Setting Default What it guards
VEGA_MAX_ACTIVE_SCANS_PER_USER 4 Prevents one user from monopolizing scan capacity
VEGA_MAX_SESSIONS_PER_WORKSPACE (configurable) Limits legacy session count per workspace
VEGA_MAX_SOURCE_BYTES 2147483648 (2 GB) Maximum source archive size at upload time
VEGA_MAX_ARCHIVE_ENTRIES 50,000 Maximum files in an uploaded archive
VEGA_MAX_ARCHIVE_UNCOMPRESSED_BYTES 5368709120 (5 GB) Maximum extracted archive size

These are checked at the API layer before any work begins. Requests that exceed them get a 4xx error with a clear code and message.

Worker heartbeats

app/hardening/workers.py maintains a registry of running worker processes. Each worker sends a heartbeat on a regular interval while it's alive.

The API exposes worker state through GET /v1/ops/workers. Operators can use this to check:

  • Which workers are currently registered
  • When each worker last sent a heartbeat
  • Whether any workers have gone stale (heartbeat older than VEGA_WORKER_HEARTBEAT_TTL_SECONDS)

A stale worker is a sign that the worker process has crashed. If you see scans stuck in queued state and a stale worker, the worker needs to be restarted.

Stale scan recovery

In the worker's polling loop (scripts/run-scan-worker.py), before processing new scan messages, it checks for scans that have been running longer than VEGA_SCAN_RUNNING_STALE_SECONDS (default: 6 hours).
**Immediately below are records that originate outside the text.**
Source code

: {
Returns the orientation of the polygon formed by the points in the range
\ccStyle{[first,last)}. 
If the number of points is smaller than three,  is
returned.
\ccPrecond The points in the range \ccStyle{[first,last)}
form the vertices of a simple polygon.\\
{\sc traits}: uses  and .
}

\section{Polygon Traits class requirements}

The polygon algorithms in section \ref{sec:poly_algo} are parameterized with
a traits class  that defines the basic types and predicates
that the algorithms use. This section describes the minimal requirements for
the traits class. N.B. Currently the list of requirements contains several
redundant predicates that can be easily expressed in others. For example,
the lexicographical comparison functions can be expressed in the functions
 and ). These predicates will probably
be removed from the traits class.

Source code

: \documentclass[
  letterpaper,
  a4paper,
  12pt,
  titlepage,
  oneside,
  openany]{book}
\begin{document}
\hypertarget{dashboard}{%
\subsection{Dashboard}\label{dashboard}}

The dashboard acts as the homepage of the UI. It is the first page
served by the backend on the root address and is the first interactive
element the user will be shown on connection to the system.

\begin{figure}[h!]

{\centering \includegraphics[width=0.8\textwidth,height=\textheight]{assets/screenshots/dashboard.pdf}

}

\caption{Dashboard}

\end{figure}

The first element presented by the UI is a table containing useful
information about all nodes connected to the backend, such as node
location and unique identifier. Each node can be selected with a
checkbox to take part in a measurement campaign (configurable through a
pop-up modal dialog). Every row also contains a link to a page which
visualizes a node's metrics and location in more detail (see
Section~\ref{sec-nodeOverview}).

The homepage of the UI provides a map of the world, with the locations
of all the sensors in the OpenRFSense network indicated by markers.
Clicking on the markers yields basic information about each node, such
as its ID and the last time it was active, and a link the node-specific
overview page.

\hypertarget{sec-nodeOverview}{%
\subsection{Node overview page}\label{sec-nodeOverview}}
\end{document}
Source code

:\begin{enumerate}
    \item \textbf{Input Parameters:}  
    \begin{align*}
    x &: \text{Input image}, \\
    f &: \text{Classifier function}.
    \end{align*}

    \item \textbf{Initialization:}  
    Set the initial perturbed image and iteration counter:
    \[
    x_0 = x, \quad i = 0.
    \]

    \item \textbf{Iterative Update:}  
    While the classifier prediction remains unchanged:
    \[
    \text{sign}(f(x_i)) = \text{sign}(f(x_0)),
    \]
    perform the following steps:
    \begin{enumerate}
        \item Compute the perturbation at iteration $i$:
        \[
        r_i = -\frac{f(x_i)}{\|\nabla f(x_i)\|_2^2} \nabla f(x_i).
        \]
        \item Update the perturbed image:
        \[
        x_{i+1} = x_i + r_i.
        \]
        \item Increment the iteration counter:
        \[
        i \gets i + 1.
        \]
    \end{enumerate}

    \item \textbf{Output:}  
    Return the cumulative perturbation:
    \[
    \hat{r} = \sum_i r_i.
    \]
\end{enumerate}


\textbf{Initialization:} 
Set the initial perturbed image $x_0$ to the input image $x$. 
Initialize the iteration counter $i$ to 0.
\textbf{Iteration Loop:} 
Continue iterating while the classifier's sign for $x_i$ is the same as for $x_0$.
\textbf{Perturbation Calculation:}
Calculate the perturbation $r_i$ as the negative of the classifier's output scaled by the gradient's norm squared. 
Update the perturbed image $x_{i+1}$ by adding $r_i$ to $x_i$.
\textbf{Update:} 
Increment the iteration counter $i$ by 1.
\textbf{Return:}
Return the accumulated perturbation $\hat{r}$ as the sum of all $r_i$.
These stale scans happen when: - A runner task crashes without writing a failure event - The ECS task is stopped by AWS (e.g., spot interruption) before finishing - A network partition prevents the runner from writing its final status

The recovery loop: 1. Detects scans that are running but older than the stale threshold 2. Checks if the associated ECS task is still alive 3. If the ECS task is gone, marks the scan failed with a stale-scan error event 4. Preserves any partial findings and events that were already written

Cleanup

app/hardening/cleanup.py handles removal of stale artifacts and sessions. The maintenance ECS task runs cleanup jobs periodically or on demand.

The /v1/ops/ endpoints

app/api/hardening.py exposes operational state through protected API endpoints. These require elevated group membership.

Endpoint What it returns
GET /v1/ops/limits Current quota settings
GET /v1/ops/workers Worker heartbeat registry
GET /v1/ops/cleanup Cleanup status or trigger

Maintenance task

The vega-maintenance ECS task definition is used for one-off jobs. It runs and exits with a status code. The most common use is database migrations:

scripts/aws/run-migrations.sh dev

Other maintenance operations (cleanup, artifact pruning) can be triggered by overriding the task command.

Debugging

Scans stuck in queued: 1. Check GET /v1/ops/workers — is there an active, non-stale worker? 2. If no worker is registered or heartbeat is stale, restart the worker service.

Scans stuck in running: 1. Check whether the ECS runner task is still alive for that scan. 2. If not, the stale scan recovery loop should handle it within VEGA_SCAN_RUNNING_STALE_SECONDS. You can decrease this setting to speed up recovery in testing. 3. Check runner CloudWatch logs for crash indicators.

Quota errors hitting users unexpectedly: 1. Check GET /v1/ops/limits to confirm the active quota values. 2. Check how many scans the user currently has in running or queued state. 3. Cancel old stuck scans to free up capacity.